Top Customer Reviews

Format: Hardcover
I'm a fan of intercompany crossovers in comics, provided that they make some kind of sense as to why they happen, but unfortunately, very few of them do. After 35 years of both watching Star Trek: TOS and reading The Legion of Super Heroes, I saw IDW's announcement of this crossover and immediately thought: "Of course! Why hasn't someone done this already?" And then: "It'll make sense, right?" I'm still considering that last question after completing the STAR TREK/LEGION OF SUPER HEROES collected edition, but overall, it was a fun read.
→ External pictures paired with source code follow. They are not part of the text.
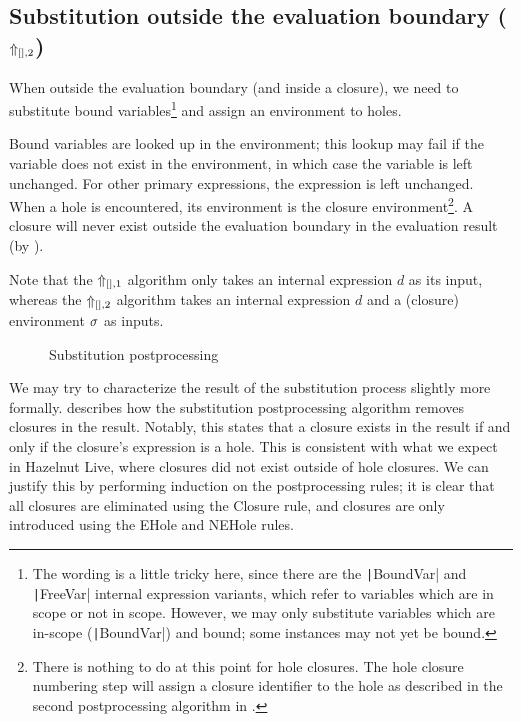 \subsection{Substitution outside the evaluation boundary ($\Uparrow_{[],2}$)}
\label{sec:postprocessing-subst-outside}

When outside the evaluation boundary (and inside a closure), we need to substitute bound variables\footnote{The wording is a little tricky here, since there are the \texttt|BoundVar| and \texttt|FreeVar| internal expression variants, which refer to variables which are in scope or not in scope. However, we may only substitute variables which are in-scope (\texttt|BoundVar|) and bound; some instances may not yet be bound.} and assign an environment to holes.

Bound variables are looked up in the environment; this lookup may fail if the variable does not exist in the environment, in which case the variable is left unchanged. For other primary expressions, the expression is left unchanged. When a hole is encountered, its environment is the closure environment\footnote{There is nothing to do at this point for hole closures. The hole closure numbering step will assign a closure identifier to the hole as described in the second postprocessing algorithm in .}. A closure will never exist outside the evaluation boundary in the evaluation result (by ).

Note that the $\Uparrow_{[],1}$ algorithm only takes an internal expression $d$ as its input, whereas the $\Uparrow_{[],2}$ algorithm takes an internal expression $d$ and a (closure) environment $\sigma$ as inputs.


\begin{figure}
  \centering
  \begin{mdframed}
    \begin{singlespace}
      
    \end{singlespace}
  \end{mdframed}
  \caption{Substitution postprocessing}
  \label{fig:big-step-inside-formal}
\end{figure}

We may try to characterize the result of the substitution process slightly more formally.  describes how the substitution postprocessing algorithm removes closures in the result. Notably, this states that a closure exists in the result if and only if the closure's expression is a hole. This is consistent with what we expect in Hazelnut Live, where closures did not exist outside of hole closures. We can justify this by performing induction on the postprocessing rules; it is clear that all closures are eliminated using the \pplcl{}Closure rule, and closures are only introduced using the \pplclo{}EHole and \pplclo{}NEHole rules.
Separate actions taken by both the Enterprise crew and the LOSH intersect, thereby stranding both groups on a combined alternate Earth under the interstellar government of The Imperial Planets. It's not the Mirror Universe, but close. After the obligatory meet-and-fight, the Enterprise crew and the LOSH combine their abilities to determine how to put things back the way they were. Parallels are drawn between characters from the two timelines, and they find that their encounter with this alternate Earth is not the random mistake they thought it was. It's an interesting story, and considering the identity of the villain, it's a pretty logical idea for a crossover, but I feel that the execution could have been better. I'd like to go into this further, but to do so would give away too much of the plot. Suffice to say that I had to read it a second time and still am not sure if I completely understand it, but nobody ever said alternate realities were easy.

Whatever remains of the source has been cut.